Ook het SEO maakt nota bene de kanttekening dat hun eigen onderzoek géén rekening houdt met zaken als verschillen tussen dagdelen en groepsopbouw waardoor kosteneffecten in de praktijk hoger kunnen uitvallen (zie de toelichting onderaan dit bericht). Dit was de aanleiding voor de BMK dit voorjaar om een door de branche bekostigd onderzoek uit te laten voeren. Daarom is in het onderzoek van Buitenhek wél rekening gehouden met al deze praktijkfactoren! De BMK vindt het daarom onbegrijpelijk dat Van Ark de praktijksituaties niet meeneemt in haar besluit rond het maximum-uurtarief.

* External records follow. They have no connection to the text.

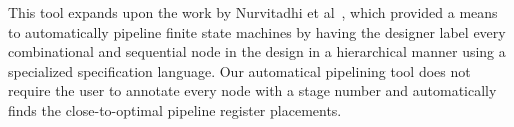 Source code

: This tool expands upon the work by Nurvitadhi et al~\cite{hoe:syn}, which provided a means to automatically pipeline finite state machines by having the designer label every combinational and sequential node in the design in a hierarchical manner using a specialized specification language. Our automatical pipelining tool does not require the user to annotate every node with a stage number and automatically finds the close-to-optimal pipeline register placements.


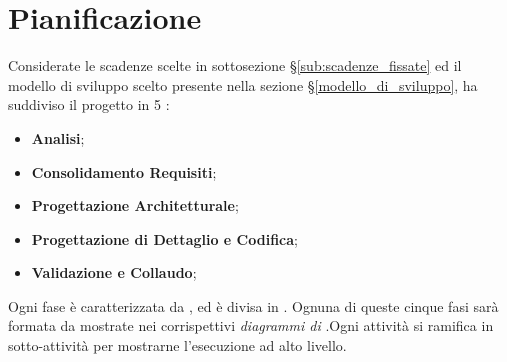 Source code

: \section{Pianificazione}
\label{pianificazione}
Considerate le scadenze scelte in sottosezione \S\ref{sub:scadenze_fissate} ed il modello di sviluppo scelto presente nella sezione \S\ref{modello_di_sviluppo}, {\Gruppo} ha suddiviso il progetto in 5 :
\begin{itemize}
    \item \textbf{Analisi};
    \item \textbf{Consolidamento Requisiti};
    \item \textbf{Progettazione Architetturale};
    \item \textbf{Progettazione di Dettaglio e Codifica};
    \item \textbf{Validazione e Collaudo};
\end{itemize}
 Ogni fase è caratterizzata da ,  ed è divisa in . Ognuna di queste cinque fasi sarà formata da  mostrate nei corrispettivi \textit{diagrammi di }.Ogni attività si ramifica in sotto-attività per mostrarne l'esecuzione ad alto livello.


\newpage

\newpage

\newpage

\newpage

\newpage
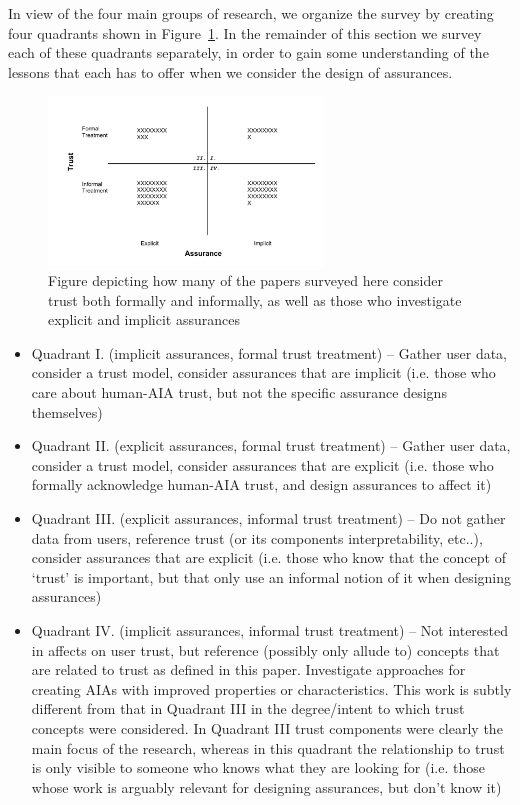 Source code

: In view of the four main groups of research, we organize the survey by creating four quadrants shown in Figure~\ref{fig:trust_assurance_intention}. In the remainder of this section we survey each of these quadrants separately, in order to gain some understanding of the lessons that each has to offer when we consider the design of assurances.

\begin{figure}[htbp]
    \centering
    \includegraphics[width=0.65\textwidth]{Figures/Trust_vs_Assurance_Intention.pdf}
    \caption{Figure depicting how many of the papers surveyed here consider trust both formally and informally, as well as those who investigate explicit and implicit assurances}
    \label{fig:trust_assurance_intention}
\end{figure}

\begin{itemize}
    \item Quadrant I. (implicit assurances, formal trust treatment) -- Gather user data, consider a trust model, consider assurances that are implicit (i.e. those who care about human-AIA trust, but not the specific assurance designs themselves)
    \item Quadrant II. (explicit assurances, formal trust treatment) -- Gather user data, consider a trust model, consider assurances that are explicit (i.e. those who formally acknowledge human-AIA trust, and design assurances to affect it)
    \item Quadrant III. (explicit assurances, informal trust treatment) -- Do not gather data from users, reference trust (or its components interpretability, etc..), consider assurances that are explicit (i.e. those who know that the concept of `trust' is important, but that only use an informal notion of it when designing assurances)
    \item Quadrant IV. (implicit assurances, informal trust treatment) -- Not interested in affects on user trust, but reference (possibly only allude to) concepts that are related to trust as defined in this paper. Investigate approaches for creating AIAs with improved properties or characteristics. This work is subtly different from that in Quadrant III in the degree/intent to which trust concepts were considered. In Quadrant III trust components were clearly the main focus of the research, whereas in this quadrant the relationship to trust is only visible to someone who knows what they are looking for (i.e. those whose work is arguably relevant for designing assurances, but don't know it)
\end{itemize}





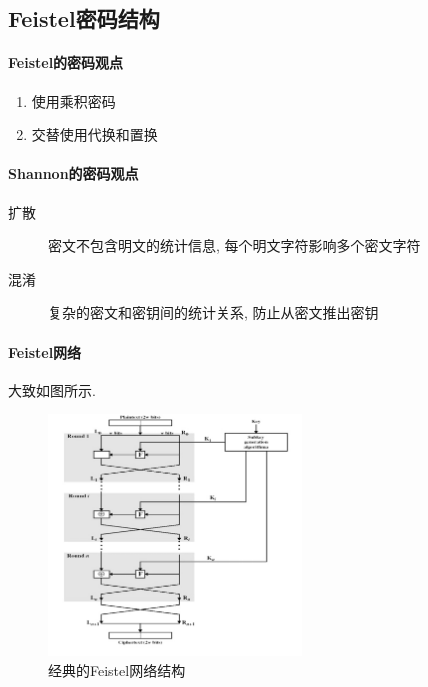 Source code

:\documentclass{ctexart}
\begin{document}

\subsection{Feistel密码结构}
\paragraph{Feistel的密码观点}
    \begin{enumerate}
        \item 使用乘积密码
        \item 交替使用代换和置换
    \end{enumerate}
\paragraph{Shannon的密码观点}
    \begin{description}
        \item[扩散] 密文不包含明文的统计信息, 每个明文字符影响多个密文字符
        \item[混淆] 复杂的密文和密钥间的统计关系, 防止从密文推出密钥
    \end{description}
\paragraph{Feistel网络}
    大致如图所示.
    \begin{figure}[ht]
    \vskip 0.2in
    \begin{center}
    \centerline{\includegraphics[width=0.6\textwidth]{feistel-net}}
    \caption{经典的Feistel网络结构}
    \label{lenet-structure}
    \end{center}
    \vskip -0.2in
    \end{figure}
\end{document}
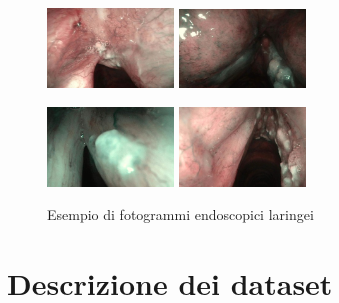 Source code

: \begin{figure}[ht]
    \centering
    \includegraphics[width=0.3\textwidth]{introduzione/Larynge-1.jpg}
    \includegraphics[width=0.3\textwidth]{introduzione/Larynge-2.jpg}

    \includegraphics[width=0.3\textwidth]
    {introduzione/Larynge-3.jpg}
    \includegraphics[width=0.3\textwidth]{introduzione/Larynge-4.jpg}
    \caption{Esempio di fotogrammi endoscopici laringei}
    \label{fig:larynges}
\end{figure}

\section{Descrizione dei dataset}\label{descrizione-dei-dataset}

Toegankelijkheid in het geding

De betaalbaarheid en toegankelijk van kinderopvang vormen de essentie van onze maatschappelijke visie. Het laatste wat we willen is dat kinderopvang een speelveld wordt waar ondernemers kiezen voor de meest lucratieve combinatie van groepen en locaties waardoor bepaalde groepen kinderen, wijken of regio’s buiten de boot vallen. Wij vinden dat ook ouders in dunbevolkte regio’s en in wijken met een complexe problematiek recht hebben op professionele en betaalbare kinderopvang. En het mag niet zo zijn dat babygroepen door bepaalde aanbieders niet meer aangeboden worden omdat deze relatief duur zijn. Kinderopvang heeft een toegevoegde waarde voor alle kinderen en mag niet leiden tot segregatie of winstbejag.

Onbevredigend resultaat

Wij begrijpen niet dat de staatssecretaris het maximum uurtarief voor het komende jaar niet aanpast. Vanzelfsprekend zullen we bij onze leden nagaan wat de (kosten)effecten van de invoering van de nieuwe bkr zijn. Mocht blijken dat deze inderdaad zullen stijgen zoals wij nu voorzien, dan verwachten wij dat de staatssecretaris zich zal inspannen om dit te compenseren voor houders en ouders. De BMK zal de politiek vragen om te onderzoeken wat de mogelijkheden van een apart babytarief zijn. Wij hechten aan een open uitwisseling en gesprek hierover met het ministerie en andere partijen.

Toelichting

  • Het SEO-onderzoek gaat uit van een steekproef van 2-dagdelen uit de hele week. In tegenstelling tot het onderzoek van Buitenhek dat alle 10 de dagdelen heeft onderzocht.
  • En ook zijn de door SEO berekende kosteneffecten niet gebaseerd op de daadwerkelijke groepsopbouw maar op een groepsopbouw die middels een rekenmodel is geoptimaliseerd.
  • Tenslotte is het kosteneffect afhankelijk van de leeftijdsopbouw per groep op een bepaald moment. Hierdoor hebben grotere aanbieders de mogelijkheid de lage en hoge kosteneffecten van verschillende locaties te middelen in tegenstelling tot kleinere organisaties die in sommige perioden hele hoge of hele lage kosteneffecten krijgen.